Jedoch ging die Hünenburg mit Beginn der Eisenzeit in einer Brandkatastrophe unter. Ob die Bewohner dabei ums Leben kamen, oder ob ihre Spuren nur im Kulturumbruch der Eisenzeit mit ihren zahlreichen Neuankömmlingen untergingen, ist uns bisher verborgen geblieben.

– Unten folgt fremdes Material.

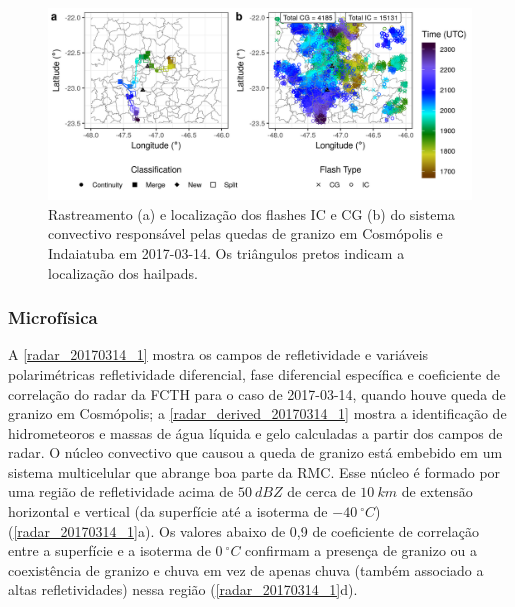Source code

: \begin{figure}[htb]
	\begin{center}
		\caption{Rastreamento (a) e localização dos flashes IC e CG (b) do sistema convectivo responsável pelas quedas de granizo em Cosmópolis e Indaiatuba em 2017-03-14. Os triângulos pretos indicam a localização dos hailpads.} 
		\label{track_flashes_20170314}
		\includegraphics[width=\columnwidth]{../General_Processing/figures/track_flashes_20170314.png}
	\end{center}
\end{figure}

\subsubsection{Microfísica}\label{micro_201703014}

A \autoref{radar_20170314_1} mostra os campos de refletividade e variáveis polarimétricas refletividade diferencial, fase diferencial específica e coeficiente de correlação do radar da FCTH para o caso de 2017-03-14, quando houve queda de granizo em Cosmópolis; a \autoref{radar_derived_20170314_1} mostra a identificação de hidrometeoros e massas de água líquida e gelo calculadas a partir dos campos de radar. O núcleo convectivo que causou a queda de granizo está embebido em um sistema multicelular que abrange boa parte da RMC. Esse núcleo é formado por uma região de refletividade acima de $50\:dBZ$ de cerca de $10\:km$ de extensão horizontal e vertical (da superfície até a isoterma de $-40\:^{\circ}C$) (\autoref{radar_20170314_1}a). Os valores abaixo de 0,9 de coeficiente de correlação entre a superfície e a isoterma de $0\:^{\circ}C$ confirmam a presença de granizo ou a coexistência de granizo e chuva em vez de apenas chuva (também associado a altas refletividades) nessa região (\autoref{radar_20170314_1}d).

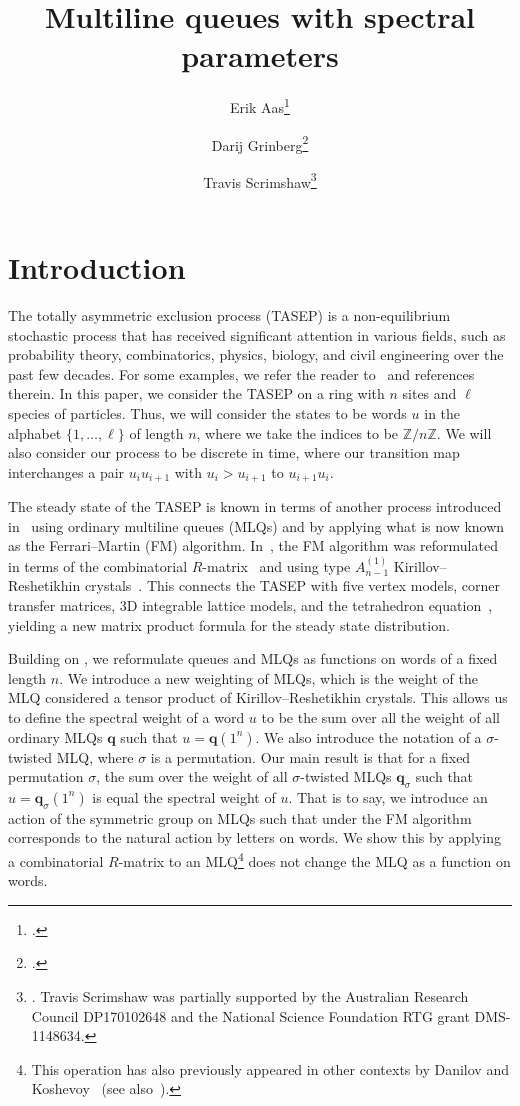 \documentclass[submission]{FPSAC2018}
\title[MLQs with spectral parameters]{Multiline queues with spectral parameters}
\author[E.~Aas \and D.~Grinberg \and T.~Scrimshaw]{Erik Aas\thanks{\email{eaas@kth.se}.}\addressmark{1}
\and Darij Grinberg\thanks{\email{darij.grinberg@gmail.com}.}\addressmark{2}
\and Travis Scrimshaw\thanks{\email{tcscrims@gmail.com}. Travis Scrimshaw was partially supported by the Australian Research Council DP170102648 and the National Science Foundation RTG grant DMS-1148634.}\addressmark{3}}
\newcommand{\qq}{\mathbf{q}}
\newcommand{\ZZ}{\mathbb{Z}}
\theoremstyle{plain}
\theoremstyle{definition}
\numberwithin{equation}{section}
\begin{document}
\maketitle

\section{Introduction}
\label{sec:introduction}

The totally asymmetric exclusion process (TASEP) is a non-equilibrium stochastic process  that has received significant attention in various fields, such as probability theory, combinatorics, physics, biology, and civil engineering over the past few decades.
For some examples, we refer the reader to~\cite{AasLin17,AAMP,BE07,BP14,DEHP93,KMO15,KMO16} and references therein.
In this paper, we consider the TASEP on a ring with $n$ sites and $\ell$ species of particles.
Thus, we will consider the states to be words $u$ in the alphabet $\{1, \dotsc, \ell\}$ of length $n$, where we take the indices to be $\ZZ / n \ZZ$.
We will also consider our process to be discrete in time, where our transition map interchanges a pair $u_i u_{i+1}$ with $u_i > u_{i+1}$ to $u_{i+1} u_i$.

The steady state of the TASEP is known in terms of another process introduced in~\cite{FM06} using ordinary multiline queues (MLQs) and by applying what is now known as the Ferrari--Martin (FM) algorithm.
In~\cite{KMO15,KMO16}, the FM algorithm was reformulated in terms of the combinatorial $R$-matrix~\cite{NY97,Shimozono02} and using type $A_{n-1}^{(1)}$ Kirillov--Reshetikhin crystals~\cite{KKMMNN92}.
This connects the TASEP with five vertex models, corner transfer matrices, 3D integrable lattice models, and the tetrahedron equation~\cite{Zam80}, yielding a new matrix product formula for the steady state distribution.

Building on \cite{AAMP}, we reformulate queues and MLQs as functions on words of a fixed length $n$.
We introduce a new weighting of MLQs, which is the weight of the MLQ considered a tensor product of Kirillov--Reshetikhin crystals.
This allows us to define the spectral weight of a word $u$ to be the sum over all the weight of all ordinary MLQs $\qq$ such that $u = \qq(1^n)$.
We also introduce the notation of a $\sigma$-twisted MLQ, where $\sigma$ is a permutation.
Our main result is that for a fixed permutation $\sigma$, the sum over the weight of all $\sigma$-twisted MLQs $\qq_{\sigma}$ such that $u = \qq_{\sigma}(1^n)$ is equal the spectral weight of $u$.
That is to say, we introduce an action of the symmetric group on MLQs such that under the FM algorithm corresponds to the natural action by letters on words.
We show this by applying a combinatorial $R$-matrix to an MLQ\footnote{This operation has also previously appeared in other contexts by Danilov and Koshevoy~\cite{DanilovKoshevoy} (see also~\cite[Ch.~4]{Gorodentsev2}).} does not change the MLQ as a function on words.
\end{document}
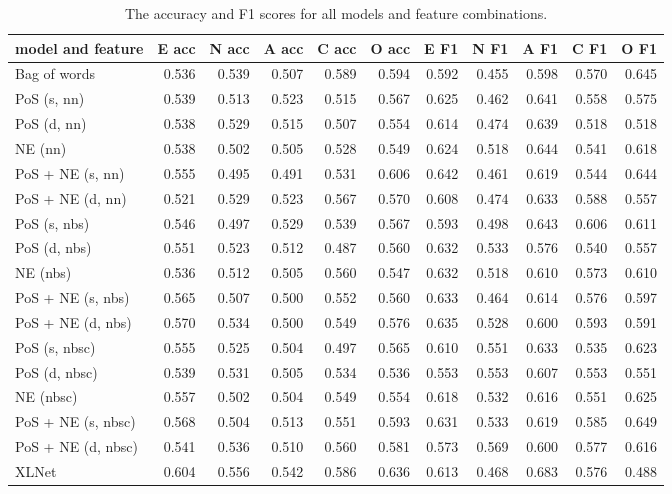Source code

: \documentclass[10pt, a4paper]{article}
\begin{document}
\begin{table}
  \begin{center}
  \begin{tabular}{lrrrrrrrrrr}
    \toprule
    model and feature  &  E acc &  N acc &  A acc &  C acc &  O acc &   E F1 &   N F1 &   A F1 &   C F1 &   O F1\\
    \midrule
          Bag of words &  0.536 &  0.539 &  0.507 &  0.589 &  0.594 &  0.592 &  0.455 &  0.598 &  0.570 &  0.645\\
           PoS (s, nn) &  0.539 &  0.513 &  0.523 &  0.515 &  0.567 &  0.625 &  0.462 &  0.641 &  0.558 &  0.575\\
           PoS (d, nn) &  0.538 &  0.529 &  0.515 &  0.507 &  0.554 &  0.614 &  0.474 &  0.639 &  0.518 &  0.518\\
               NE (nn) &  0.538 &  0.502 &  0.505 &  0.528 &  0.549 &  0.624 &  0.518 &  0.644 &  0.541 &  0.618\\
      PoS + NE (s, nn) &  0.555 &  0.495 &  0.491 &  0.531 &  0.606 &  0.642 &  0.461 &  0.619 &  0.544 &  0.644\\
      PoS + NE (d, nn) &  0.521 &  0.529 &  0.523 &  0.567 &  0.570 &  0.608 &  0.474 &  0.633 &  0.588 &  0.557\\
          PoS (s, nbs) &  0.546 &  0.497 &  0.529 &  0.539 &  0.567 &  0.593 &  0.498 &  0.643 &  0.606 &  0.611\\
          PoS (d, nbs) &  0.551 &  0.523 &  0.512 &  0.487 &  0.560 &  0.632 &  0.533 &  0.576 &  0.540 &  0.557\\
              NE (nbs) &  0.536 &  0.512 &  0.505 &  0.560 &  0.547 &  0.632 &  0.518 &  0.610 &  0.573 &  0.610\\
     PoS + NE (s, nbs) &  0.565 &  0.507 &  0.500 &  0.552 &  0.560 &  0.633 &  0.464 &  0.614 &  0.576 &  0.597\\
     PoS + NE (d, nbs) &  0.570 &  0.534 &  0.500 &  0.549 &  0.576 &  0.635 &  0.528 &  0.600 &  0.593 &  0.591\\
         PoS (s, nbsc) &  0.555 &  0.525 &  0.504 &  0.497 &  0.565 &  0.610 &  0.551 &  0.633 &  0.535 &  0.623\\
         PoS (d, nbsc) &  0.539 &  0.531 &  0.505 &  0.534 &  0.536 &  0.553 &  0.553 &  0.607 &  0.553 &  0.551\\
             NE (nbsc) &  0.557 &  0.502 &  0.504 &  0.549 &  0.554 &  0.618 &  0.532 &  0.616 &  0.551 &  0.625\\
    PoS + NE (s, nbsc) &  0.568 &  0.504 &  0.513 &  0.551 &  0.593 &  0.631 &  0.533 &  0.619 &  0.585 &  0.649\\
    PoS + NE (d, nbsc) &  0.541 &  0.536 &  0.510 &  0.560 &  0.581 &  0.573 &  0.569 &  0.600 &  0.577 &  0.616\\
                 XLNet &  0.604 &  0.556 &  0.542 &  0.586 &  0.636 &  0.613 &  0.468 &  0.683 &  0.576 &  0.488\\
    \bottomrule
  \end{tabular}
  \end{center}
  \caption{The accuracy and F1 scores for all models and feature combinations.}
  \label{table:acc-f1}
\end{table}
\end{document}
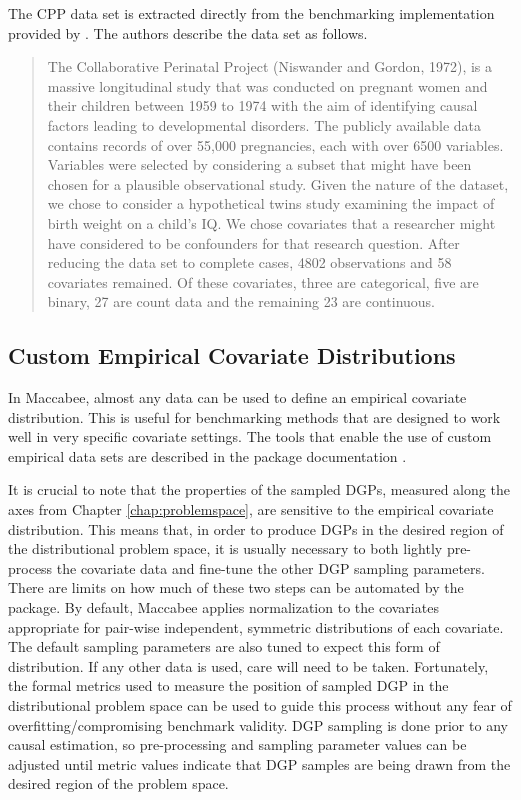 \documentclass[../main.tex]{subfiles}
\begin{document}
The CPP data set is extracted directly from the benchmarking implementation provided by \textcite{Dorie2019Automated1}. The authors describe the data set as follows.

\begin{quote}
    The Collaborative Perinatal Project (Niswander and Gordon, 1972), is a massive longitudinal study that was conducted on pregnant women and their children between 1959 to 1974 with the aim of identifying causal factors leading to developmental disorders. The publicly available data contains records of over 55,000 pregnancies, each with over 6500 variables. Variables were selected by considering a subset that might have been chosen for a plausible observational study. Given the nature of the dataset, we chose to consider a hypothetical twins study examining the impact of birth weight on a child’s IQ. We chose covariates that a researcher might have considered to be confounders for that research question. After reducing the data set to complete cases, 4802 observations and 58 covariates remained. Of these covariates, three are categorical, five are binary, 27 are count data and the remaining 23 are continuous.
\end{quote}


\subsection{Custom Empirical Covariate Distributions}

 In Maccabee, almost any data can be used to define an empirical covariate distribution. This is useful for benchmarking methods that are designed to work well in very specific covariate settings. The tools that enable the use of custom empirical data sets are described in the package documentation .

 \vspace{\baselineskip}

 It is crucial to note that the properties of the sampled DGPs, measured along the axes from Chapter \ref{chap:problemspace}, are sensitive to the empirical covariate distribution. This means that, in order to produce DGPs in the desired region of the distributional problem space, it is usually necessary to both lightly pre-process the covariate data and fine-tune the other DGP sampling parameters. There are limits on how much of these two steps can be automated by the package. By default, Maccabee applies normalization to the covariates appropriate for pair-wise independent, symmetric distributions of each covariate. The default sampling parameters are also tuned to expect this form of distribution. If any other data is used, care will need to be taken. Fortunately, the formal metrics used to measure the position of sampled DGP in the distributional problem space can be used to guide this process without any fear of overfitting/compromising benchmark validity. DGP sampling is done prior to any causal estimation, so pre-processing and sampling parameter values can be adjusted until metric values indicate that DGP samples are being drawn from the desired region of the problem space.
\end{document}
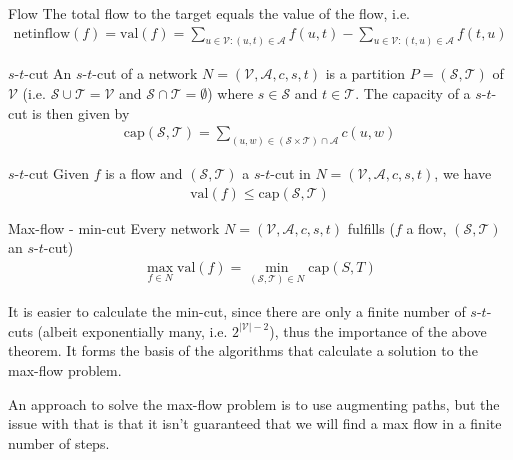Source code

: \begin{lemma}[]{Flow}
    The total flow to the target equals the value of the flow, i.e.
    \begin{align*}
        \text{netinflow}(f) = \text{val}(f) = \sum_{u \in \mathcal{V} : (u, t) \in \mathcal{A}} f(u, t) - \sum_{u \in \mathcal{V}: (t, u) \in \mathcal{A}} f(t, u)
    \end{align*}
\end{lemma}


\begin{definition}[]{$s$-$t$-cut}
    An $s$-$t$-cut of a network $N = (\mathcal{V}, \mathcal{A}, c, s, t)$ is a partition $P = (\mathcal{S}, \mathcal{T})$ of $\mathcal{V}$ (i.e. $\mathcal{S} \cup \mathcal{T} = \mathcal{V}$ and $\mathcal{S} \cap \mathcal{T} = \emptyset$) where $s \in \mathcal{S}$ and $t \in \mathcal{T}$.
    The capacity of a $s$-$t$-cut is then given by
    \begin{align*}
        \text{cap}(\mathcal{S}, \mathcal{T}) = \sum_{(u, w) \in (\mathcal{S} \times \mathcal{T}) \cap \mathcal{A}} c(u, w)
    \end{align*}
\end{definition}

\begin{lemma}[]{$s$-$t$-cut}
    Given $f$ is a flow and $(\mathcal{S}, \mathcal{T})$ a $s$-$t$-cut in $N = (\mathcal{V}, \mathcal{A}, c, s, t)$, we have
    \begin{align*}
        \text{val}(f) \leq \text{cap}(\mathcal{S}, \mathcal{T})
    \end{align*}
\end{lemma}


\begin{theorem}[]{Max-flow - min-cut}
    Every network $N = (\mathcal{V}, \mathcal{A}, c, s, t)$ fulfills ($f$ a flow, $(\mathcal{S}, \mathcal{T})$ an $s$-$t$-cut)
    \begin{align*}
        \max_{f \in N} \text{val}(f) = \min_{(\mathcal{S}, \mathcal{T}) \in N} \text{cap}(S, T)
    \end{align*}
\end{theorem}

It is easier to calculate the min-cut, since there are only a finite number of $s$-$t$-cuts (albeit exponentially many, i.e. $2^{|\mathcal{V}| - 2}$), thus the importance of the above theorem.
It forms the basis of the algorithms that calculate a solution to the max-flow problem.

An approach to solve the max-flow problem is to use augmenting paths, but the issue with that is that it isn't guaranteed that we will find a max flow in a finite number of steps.

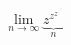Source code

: \documentclass{article}
\begin{document}





$$\lim_{n \to \infty} \underbrace{z^{z^{z^{.^{ .^{.^z} }}}}}_n$$
\end{document}
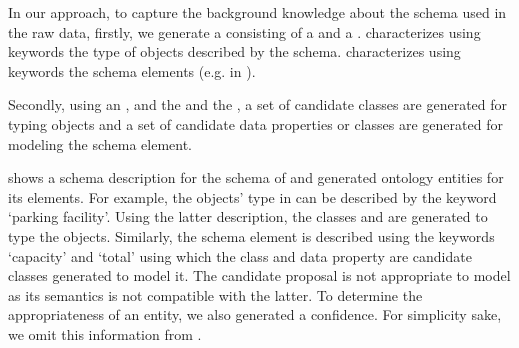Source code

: In our approach, to capture the background knowledge about the schema used in the raw data, firstly, we generate a  consisting of a  and a .  characterizes using keywords the type of objects described by the schema.  characterizes using keywords the schema elements (e.g.  in ).   


Secondly, using an , and the  and the , a set of candidate classes are generated for typing objects and a set of candidate data properties or classes are generated for modeling the schema element. 

 shows a schema description for the schema of  and generated ontology entities for its elements. For example, the objects' type in  can be described by the keyword `parking facility'. Using the latter description, the classes  and  are generated to type the objects. Similarly, the schema element  is described using the keywords `capacity' and `total' using which the class  and data property  are candidate classes generated to model it. The candidate proposal  is not appropriate to model  as its semantics is not compatible with the latter. To determine the appropriateness of an entity, we also generated a confidence. For simplicity sake, we omit this information from .

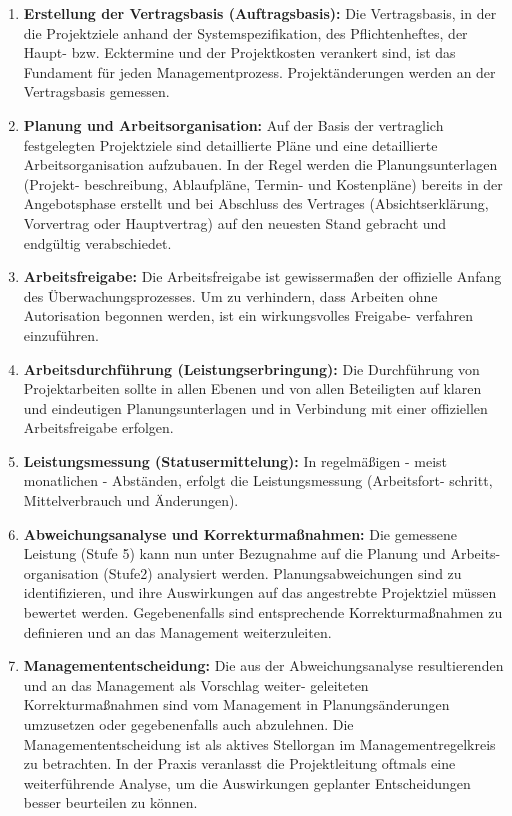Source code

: \documentclass[11pt,a4paper]{article}
\begin{document}
\begin{enumerate}
	\item \textbf{Erstellung der Vertragsbasis (Auftragsbasis):} 
	Die Vertragsbasis, in der die Projektziele anhand der Systemspezifikation, des Pflichtenheftes,
der Haupt- bzw. Ecktermine und der Projektkosten verankert sind, ist das Fundament für jeden
Managementprozess. Projektänderungen werden an der Vertragsbasis gemessen.

	\item \textbf{Planung und Arbeitsorganisation:} Auf der Basis der vertraglich festgelegten Projektziele sind detaillierte Pläne und eine detaillierte
Arbeitsorganisation aufzubauen. In der Regel werden die Planungsunterlagen (Projekt-
beschreibung, Ablaufpläne, Termin- und Kostenpläne) bereits in der Angebotsphase erstellt und
bei Abschluss des Vertrages (Absichtserklärung, Vorvertrag oder Hauptvertrag) auf den
neuesten Stand gebracht und endgültig verabschiedet.

	\item \textbf{Arbeitsfreigabe:} Die Arbeitsfreigabe ist gewissermaßen der offizielle Anfang des Überwachungsprozesses. Um zu
verhindern, dass Arbeiten ohne Autorisation begonnen werden, ist ein wirkungsvolles Freigabe-
verfahren einzuführen.

	\item \textbf{Arbeitsdurchführung (Leistungserbringung):} Die Durchführung von Projektarbeiten sollte in allen Ebenen und von allen Beteiligten auf klaren
und eindeutigen Planungsunterlagen und in Verbindung mit einer offiziellen Arbeitsfreigabe
erfolgen.

	\item \textbf{Leistungsmessung (Statusermittelung):} In regelmäßigen - meist monatlichen - Abständen, erfolgt die Leistungsmessung (Arbeitsfort-
schritt, Mittelverbrauch und Änderungen).

	\item \textbf{Abweichungsanalyse und Korrekturmaßnahmen:} Die gemessene Leistung (Stufe 5) kann nun unter Bezugnahme auf die Planung und Arbeits-
organisation (Stufe2) analysiert werden. Planungsabweichungen sind zu identifizieren, und ihre
Auswirkungen auf das angestrebte Projektziel müssen bewertet werden. Gegebenenfalls sind
entsprechende Korrekturmaßnahmen zu definieren und an das Management weiterzuleiten.

	\item \textbf{Managemententscheidung:} Die aus der Abweichungsanalyse resultierenden und an das Management als Vorschlag weiter-
geleiteten Korrekturmaßnahmen sind vom Management in Planungsänderungen umzusetzen
oder gegebenenfalls auch abzulehnen. Die Managemententscheidung ist als aktives Stellorgan
im Managementregelkreis zu betrachten. In der Praxis veranlasst die Projektleitung oftmals eine
weiterführende Analyse, um die Auswirkungen geplanter Entscheidungen besser beurteilen zu
können.


\end{enumerate}
\end{document}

Mittelalterlicher Burgenbau

zeitgenöss. Dartstellung, Autor unbekannt

Die bronzezeitliche Anlage verschwand für etwa tausend Jahre aus dem Fokus der hiesigen Bevölkerung. Erst in der Völkerwanderungszeit sowie im frühen Mittelalter setzte eine neuerliche Nutzungs- und Bebauungsphase ein. Zu dieser Zeit wurden die Wallanlagen noch einmal deutlich erhöht. Etwa zur Zeit der Sachsenkriege, im 8. Jahrhundert n. Chr., muss die Befestigungsanlage wohl von den Franken zerstört worden sein. Die Ausgrabungen von 1998 konnten belegen, dass die Anlage schon kurze Zeit später wieder aufgebaut wurde und nun den Karolingern als wichtiger Stützpunkt diente; wie lange diese Nutzungsphase andauerte ist jedoch bislang nicht klar.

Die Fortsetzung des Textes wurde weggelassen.